L'article 89 de la loi sur la double nationalité permet d'acquérir la nationalité luxembourgeoise grâce à un aïeul né avant 1900. En 2017, 1.958 Français et 1.334 Belges ont bénéficié de cette mesure qui se terminera à la fin de l'année. Qui sont-ils? Pourquoi ont-ils fait cette démarche? Et comment envisagent-ils les élections législatives, les premières, pour eux?

En 2017, 4.087 personnes ont acquis la nationalité luxembourgeoise grâce à l'article 89 de la loi sur la double nationalité. En 2009, ils étaient 22.

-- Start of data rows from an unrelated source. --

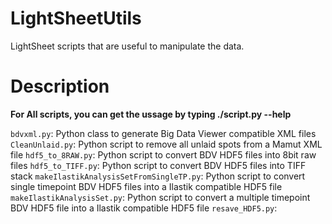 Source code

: # LightSheetUtils
LightSheet scripts that are useful to manipulate the data.

# Description

**For All scripts, you can get the ussage by typing ./script.py --help**

`bdvxml.py`: Python class to generate Big Data Viewer compatible XML files
`CleanUnlaid.py`: Python script to remove all unlaid spots from a Mamut XML file
`hdf5_to_8RAW.py`: Python script to convert BDV HDF5 files into 8bit raw files
`hdf5_to_TIFF.py`: Python script to convert BDV HDF5 files into TIFF stack
`makeIlastikAnalysisSetFromSingleTP.py`: Python script to convert single timepoint BDV HDF5 files into a Ilastik compatible HDF5 file
`makeIlastikAnalysisSet.py`: Python script to convert a multiple timepoint BDV HDF5 file into a Ilastik compatible HDF5 file
`resave_HDF5.py`:
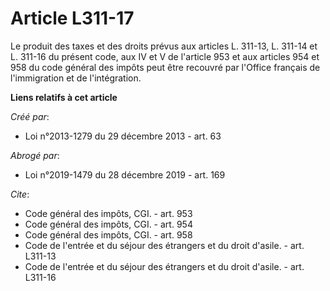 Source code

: # Article L311-17

Le produit des taxes et des droits prévus aux articles L. 311-13, L. 311-14 et L. 311-16 du présent code, aux IV et V de
l'article 953 et aux articles 954 et 958 du code général des impôts peut être recouvré par l'Office français de l'immigration
et de l'intégration.

**Liens relatifs à cet article**

_Créé par_:

  - Loi n°2013-1279 du 29 décembre 2013 - art. 63

_Abrogé par_:

  - Loi n°2019-1479 du 28 décembre 2019 - art. 169

_Cite_:

  - Code général des impôts, CGI. - art. 953
  - Code général des impôts, CGI. - art. 954
  - Code général des impôts, CGI. - art. 958
  - Code de l'entrée et du séjour des étrangers et du droit d'asile. - art. L311-13
  - Code de l'entrée et du séjour des étrangers et du droit d'asile. - art. L311-16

En 2017, 4.087 personnes ont acquis la nationalité luxembourgeoise grâce à l'article 89 de la loi sur la double nationalité. En 2009, ils étaient 22. © PHOTO: Guy Wolff

Virginie Orlandi

En 2017, 1.958 Français et 1.334 Belges ont acquis la nationalité luxembourgeoise grâce à l'article 89 de la loi sur la double nationalité. Cet article prévoit qu'une personne descendant en ligne directe d'un aïeul luxembourgeois avant 1900 peut recouvrer la nationalité luxembourgeoise.

Laurent est médecin, vit dans l'est du pays et a pu bénéficier de cet article grâce à l'initiative de son cousin qui a contacté toute la famille en 2016 pour les informer de cette disposition de la loi.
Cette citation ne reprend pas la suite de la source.